## SOURCE DATA

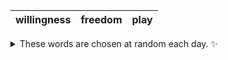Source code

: <!-- word_basket start -->
| willingness | freedom | play |
| :---------: | :-----: | :--: |

<details>
  <summary>These words are chosen at random each day. ✨</summary>
  Take a look inside this repo to see how that works.
</details>
<!-- word_basket end -->
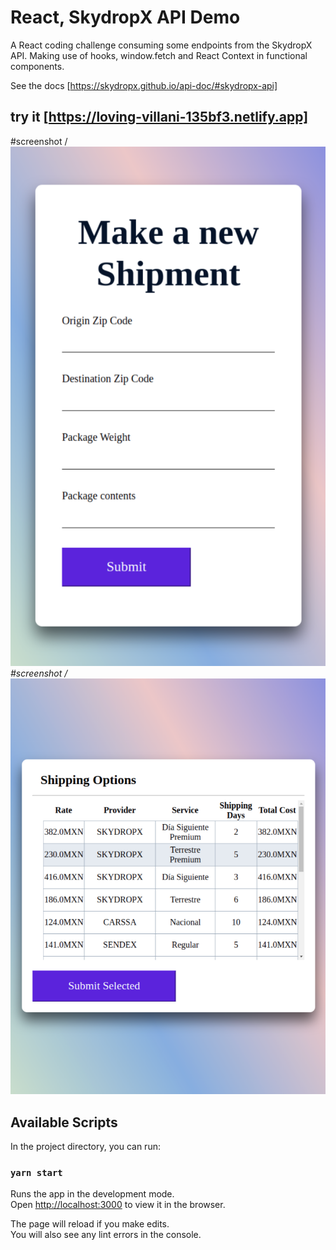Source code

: # React, SkydropX API Demo

A React coding challenge consuming some endpoints from the SkydropX API.
Making use of hooks, window.fetch and React Context in functional components.

See the docs [https://skydropx.github.io/api-doc/#skydropx-api]

## try it [https://loving-villani-135bf3.netlify.app]

#screenshot /*![alt text](./ScreenshotS.png "screenshot")
#screenshot /*![alt text](./ScreenshotR.png "screenshot")

## Available Scripts

In the project directory, you can run:

### `yarn start`

Runs the app in the development mode.\
Open [http://localhost:3000](http://localhost:3000) to view it in the browser.

The page will reload if you make edits.\
You will also see any lint errors in the console.

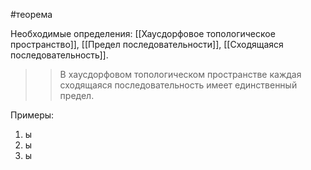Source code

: #теорема 

Необходимые определения: [[Хаусдорфовое топологическое пространство]], [[Предел последовательности]], [[Сходящаяся последовательность]].

>>В хаусдорфовом топологическом пространстве каждая сходящаяся последовательность имеет единственный предел.

Примеры:
1) ы
2) ы
3) ы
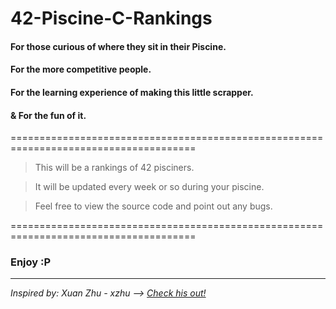 # 42-Piscine-C-Rankings


#### For those curious of where they sit in their Piscine.
#### For the more competitive people.
#### For the learning experience of making this little scrapper.
#### & For the fun of it.

======================================================================================

> This will be a rankings of 42 pisciners.

> It will be updated every week or so during your piscine.

> Feel free to view the source code and point out any bugs.

======================================================================================

### Enjoy :P


-----
_Inspired by: Xuan Zhu - xzhu  ——>  [Check his out!](https://github.com/xlz447/42-Piscine-C-ranking)_

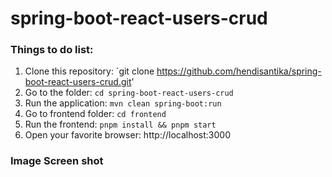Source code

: # spring-boot-react-users-crud

### Things to do list:

1. Clone this repository: `git clone https://github.com/hendisantika/spring-boot-react-users-crud.git'
2. Go to the folder: `cd spring-boot-react-users-crud`
3. Run the application: `mvn clean spring-boot:run`
4. Go to frontend folder: `cd frontend`
5. Run the frontend: `pnpm install && pnpm start`
6. Open your favorite browser: http://localhost:3000

### Image Screen shot


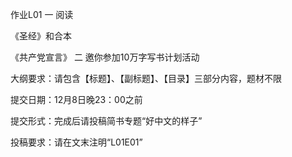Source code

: 作业L01
一 阅读

《圣经》和合本

《共产党宣言》
二 邀你参加10万字写书计划活动

大纲要求：请包含【标题】、【副标题】、【目录】三部分内容，题材不限

提交日期：12月8日晚23：00之前

提交形式：完成后请投稿简书专题“好中文的样子”

投稿要求：请在文末注明“L01E01”

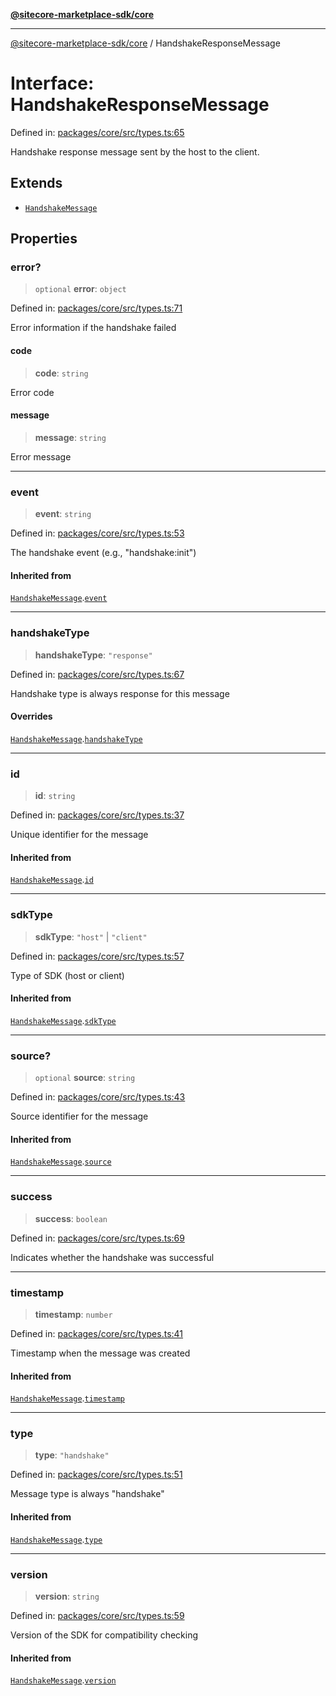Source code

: [**@sitecore-marketplace-sdk/core**](../README.md)

***

[@sitecore-marketplace-sdk/core](../README.md) / HandshakeResponseMessage

# Interface: HandshakeResponseMessage

Defined in: [packages/core/src/types.ts:65](https://github.com/Sitecore/sitecore-marketplace-sdk/blob/164b50f088c64d06bdfc3339d06f7bcbd681db60/packages/core/src/types.ts#L65)

Handshake response message sent by the host to the client.

## Extends

- [`HandshakeMessage`](HandshakeMessage.md)

## Properties

### error?

> `optional` **error**: `object`

Defined in: [packages/core/src/types.ts:71](https://github.com/Sitecore/sitecore-marketplace-sdk/blob/164b50f088c64d06bdfc3339d06f7bcbd681db60/packages/core/src/types.ts#L71)

Error information if the handshake failed

#### code

> **code**: `string`

Error code

#### message

> **message**: `string`

Error message

***

### event

> **event**: `string`

Defined in: [packages/core/src/types.ts:53](https://github.com/Sitecore/sitecore-marketplace-sdk/blob/164b50f088c64d06bdfc3339d06f7bcbd681db60/packages/core/src/types.ts#L53)

The handshake event (e.g., "handshake:init")

#### Inherited from

[`HandshakeMessage`](HandshakeMessage.md).[`event`](HandshakeMessage.md#event)

***

### handshakeType

> **handshakeType**: `"response"`

Defined in: [packages/core/src/types.ts:67](https://github.com/Sitecore/sitecore-marketplace-sdk/blob/164b50f088c64d06bdfc3339d06f7bcbd681db60/packages/core/src/types.ts#L67)

Handshake type is always response for this message

#### Overrides

[`HandshakeMessage`](HandshakeMessage.md).[`handshakeType`](HandshakeMessage.md#handshaketype)

***

### id

> **id**: `string`

Defined in: [packages/core/src/types.ts:37](https://github.com/Sitecore/sitecore-marketplace-sdk/blob/164b50f088c64d06bdfc3339d06f7bcbd681db60/packages/core/src/types.ts#L37)

Unique identifier for the message

#### Inherited from

[`HandshakeMessage`](HandshakeMessage.md).[`id`](HandshakeMessage.md#id)

***

### sdkType

> **sdkType**: `"host"` \| `"client"`

Defined in: [packages/core/src/types.ts:57](https://github.com/Sitecore/sitecore-marketplace-sdk/blob/164b50f088c64d06bdfc3339d06f7bcbd681db60/packages/core/src/types.ts#L57)

Type of SDK (host or client)

#### Inherited from

[`HandshakeMessage`](HandshakeMessage.md).[`sdkType`](HandshakeMessage.md#sdktype)

***

### source?

> `optional` **source**: `string`

Defined in: [packages/core/src/types.ts:43](https://github.com/Sitecore/sitecore-marketplace-sdk/blob/164b50f088c64d06bdfc3339d06f7bcbd681db60/packages/core/src/types.ts#L43)

Source identifier for the message

#### Inherited from

[`HandshakeMessage`](HandshakeMessage.md).[`source`](HandshakeMessage.md#source)

***

### success

> **success**: `boolean`

Defined in: [packages/core/src/types.ts:69](https://github.com/Sitecore/sitecore-marketplace-sdk/blob/164b50f088c64d06bdfc3339d06f7bcbd681db60/packages/core/src/types.ts#L69)

Indicates whether the handshake was successful

***

### timestamp

> **timestamp**: `number`

Defined in: [packages/core/src/types.ts:41](https://github.com/Sitecore/sitecore-marketplace-sdk/blob/164b50f088c64d06bdfc3339d06f7bcbd681db60/packages/core/src/types.ts#L41)

Timestamp when the message was created

#### Inherited from

[`HandshakeMessage`](HandshakeMessage.md).[`timestamp`](HandshakeMessage.md#timestamp)

***

### type

> **type**: `"handshake"`

Defined in: [packages/core/src/types.ts:51](https://github.com/Sitecore/sitecore-marketplace-sdk/blob/164b50f088c64d06bdfc3339d06f7bcbd681db60/packages/core/src/types.ts#L51)

Message type is always "handshake"

#### Inherited from

[`HandshakeMessage`](HandshakeMessage.md).[`type`](HandshakeMessage.md#type)

***

### version

> **version**: `string`

Defined in: [packages/core/src/types.ts:59](https://github.com/Sitecore/sitecore-marketplace-sdk/blob/164b50f088c64d06bdfc3339d06f7bcbd681db60/packages/core/src/types.ts#L59)

Version of the SDK for compatibility checking

#### Inherited from

[`HandshakeMessage`](HandshakeMessage.md).[`version`](HandshakeMessage.md#version)
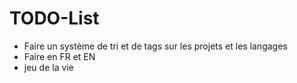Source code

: # TODO-List
- Faire un système de tri et de tags sur les projets et les langages
- Faire en FR et EN
- jeu de la vie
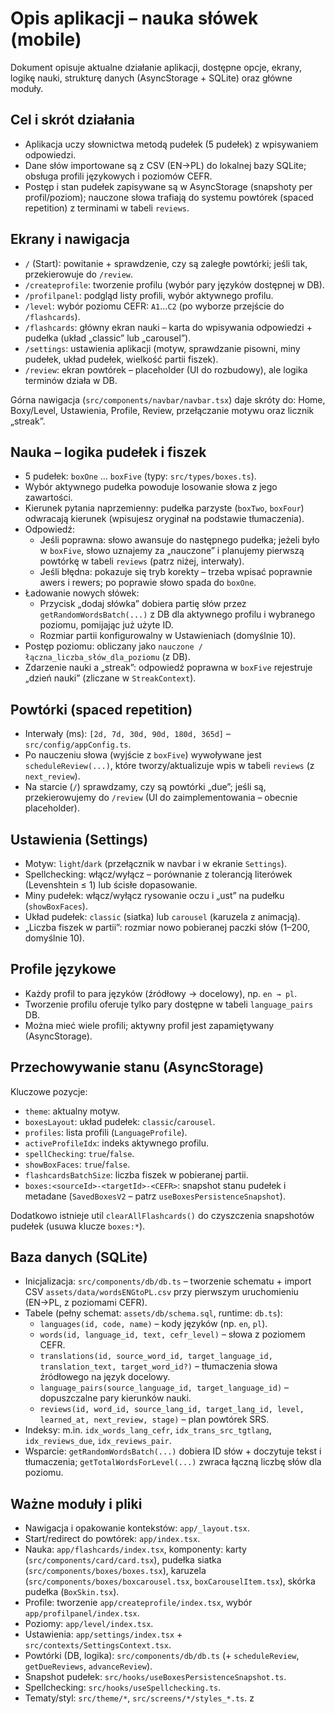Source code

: # Opis aplikacji – nauka słówek (mobile)

Dokument opisuje aktualne działanie aplikacji, dostępne opcje, ekrany, logikę nauki, strukturę danych (AsyncStorage + SQLite) oraz główne moduły.

## Cel i skrót działania
- Aplikacja uczy słownictwa metodą pudełek (5 pudełek) z wpisywaniem odpowiedzi.
- Dane słów importowane są z CSV (EN→PL) do lokalnej bazy SQLite; obsługa profili językowych i poziomów CEFR.
- Postęp i stan pudełek zapisywane są w AsyncStorage (snapshoty per profil/poziom); nauczone słowa trafiają do systemu powtórek (spaced repetition) z terminami w tabeli `reviews`.

## Ekrany i nawigacja
- `/` (Start): powitanie + sprawdzenie, czy są zaległe powtórki; jeśli tak, przekierowuje do `/review`.
- `/createprofile`: tworzenie profilu (wybór pary języków dostępnej w DB).
- `/profilpanel`: podgląd listy profili, wybór aktywnego profilu.
- `/level`: wybór poziomu CEFR: `A1`…`C2` (po wyborze przejście do `/flashcards`).
- `/flashcards`: główny ekran nauki – karta do wpisywania odpowiedzi + pudełka (układ „classic” lub „carousel”).
- `/settings`: ustawienia aplikacji (motyw, sprawdzanie pisowni, miny pudełek, układ pudełek, wielkość partii fiszek).
- `/review`: ekran powtórek – placeholder (UI do rozbudowy), ale logika terminów działa w DB.

Górna nawigacja (`src/components/navbar/navbar.tsx`) daje skróty do: Home, Boxy/Level, Ustawienia, Profile, Review, przełączanie motywu oraz licznik „streak”.

## Nauka – logika pudełek i fiszek
- 5 pudełek: `boxOne` … `boxFive` (typy: `src/types/boxes.ts`).
- Wybór aktywnego pudełka powoduje losowanie słowa z jego zawartości.
- Kierunek pytania naprzemienny: pudełka parzyste (`boxTwo`, `boxFour`) odwracają kierunek (wpisujesz oryginał na podstawie tłumaczenia).
- Odpowiedź:
  - Jeśli poprawna: słowo awansuje do następnego pudełka; jeżeli było w `boxFive`, słowo uznajemy za „nauczone” i planujemy pierwszą powtórkę w tabeli `reviews` (patrz niżej, interwały).
  - Jeśli błędna: pokazuje się tryb korekty – trzeba wpisać poprawnie awers i rewers; po poprawie słowo spada do `boxOne`.
- Ładowanie nowych słówek:
  - Przycisk „dodaj słówka” dobiera partię słów przez `getRandomWordsBatch(...)` z DB dla aktywnego profilu i wybranego poziomu, pomijając już użyte ID.
  - Rozmiar partii konfigurowalny w Ustawieniach (domyślnie 10).
- Postęp poziomu: obliczany jako `nauczone / łączna_liczba_słów_dla_poziomu` (z DB).
- Zdarzenie nauki a „streak”: odpowiedź poprawna w `boxFive` rejestruje „dzień nauki” (zliczane w `StreakContext`).

## Powtórki (spaced repetition)
- Interwały (ms): `[2d, 7d, 30d, 90d, 180d, 365d]` – `src/config/appConfig.ts`.
- Po nauczeniu słowa (wyjście z `boxFive`) wywoływane jest `scheduleReview(...)`, które tworzy/aktualizuje wpis w tabeli `reviews` (z `next_review`).
- Na starcie (`/`) sprawdzamy, czy są powtórki „due”; jeśli są, przekierowujemy do `/review` (UI do zaimplementowania – obecnie placeholder).

## Ustawienia (Settings)
- Motyw: `light`/`dark` (przełącznik w navbar i w ekranie `Settings`).
- Spellchecking: włącz/wyłącz – porównanie z tolerancją literówek (Levenshtein ≤ 1) lub ścisłe dopasowanie.
- Miny pudełek: włącz/wyłącz rysowanie oczu i „ust” na pudełku (`showBoxFaces`).
- Układ pudełek: `classic` (siatka) lub `carousel` (karuzela z animacją).
- „Liczba fiszek w partii”: rozmiar nowo pobieranej paczki słów (1–200, domyślnie 10).

## Profile językowe
- Każdy profil to para języków (źródłowy → docelowy), np. `en → pl`.
- Tworzenie profilu oferuje tylko pary dostępne w tabeli `language_pairs` DB.
- Można mieć wiele profili; aktywny profil jest zapamiętywany (AsyncStorage).

## Przechowywanie stanu (AsyncStorage)
Kluczowe pozycje:
- `theme`: aktualny motyw.
- `boxesLayout`: układ pudełek: `classic`/`carousel`.
- `profiles`: lista profili (`LanguageProfile`).
- `activeProfileIdx`: indeks aktywnego profilu.
- `spellChecking`: `true`/`false`.
- `showBoxFaces`: `true`/`false`.
- `flashcardsBatchSize`: liczba fiszek w pobieranej partii.
- `boxes:<sourceId>-<targetId>-<CEFR>`: snapshot stanu pudełek i metadane (`SavedBoxesV2` – patrz `useBoxesPersistenceSnapshot`).

Dodatkowo istnieje util `clearAllFlashcards()` do czyszczenia snapshotów pudełek (usuwa klucze `boxes:*`).

## Baza danych (SQLite)
- Inicjalizacja: `src/components/db/db.ts` – tworzenie schematu + import CSV `assets/data/wordsENGtoPL.csv` przy pierwszym uruchomieniu (EN→PL, z poziomami CEFR).
- Tabele (pełny schemat: `assets/db/schema.sql`, runtime: `db.ts`):
  - `languages(id, code, name)` – kody języków (np. `en`, `pl`).
  - `words(id, language_id, text, cefr_level)` – słowa z poziomem CEFR.
  - `translations(id, source_word_id, target_language_id, translation_text, target_word_id?)` – tłumaczenia słowa źródłowego na język docelowy.
  - `language_pairs(source_language_id, target_language_id)` – dopuszczalne pary kierunków nauki.
  - `reviews(id, word_id, source_lang_id, target_lang_id, level, learned_at, next_review, stage)` – plan powtórek SRS.
- Indeksy: m.in. `idx_words_lang_cefr`, `idx_trans_src_tgtlang`, `idx_reviews_due`, `idx_reviews_pair`.
- Wsparcie: `getRandomWordsBatch(...)` dobiera ID słów + doczytuje tekst i tłumaczenia; `getTotalWordsForLevel(...)` zwraca łączną liczbę słów dla poziomu.

## Ważne moduły i pliki
- Nawigacja i opakowanie kontekstów: `app/_layout.tsx`.
- Start/redirect do powtórek: `app/index.tsx`.
- Nauka: `app/flashcards/index.tsx`, komponenty: karty (`src/components/card/card.tsx`), pudełka siatka (`src/components/boxes/boxes.tsx`), karuzela (`src/components/boxes/boxcarousel.tsx`, `boxCarouselItem.tsx`), skórka pudełka (`BoxSkin.tsx`).
- Profile: tworzenie `app/createprofile/index.tsx`, wybór `app/profilpanel/index.tsx`.
- Poziomy: `app/level/index.tsx`.
- Ustawienia: `app/settings/index.tsx` + `src/contexts/SettingsContext.tsx`.
- Powtórki (DB, logika): `src/components/db/db.ts` (+ `scheduleReview`, `getDueReviews`, `advanceReview`).
- Snapshot pudełek: `src/hooks/useBoxesPersistenceSnapshot.ts`.
- Spellchecking: `src/hooks/useSpellchecking.ts`.
- Tematy/styl: `src/theme/*`, `src/screens/*/styles_*.ts`.
z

## EXERCISE PROMPT
All lines that include the word "event" must be copied from the material above.

## ANSWER TO THIS PROBLEM
### event
> **event**: `string`
The handshake event (e.g., "handshake:init")
[`HandshakeMessage`](HandshakeMessage.md).[`event`](HandshakeMessage.md#event)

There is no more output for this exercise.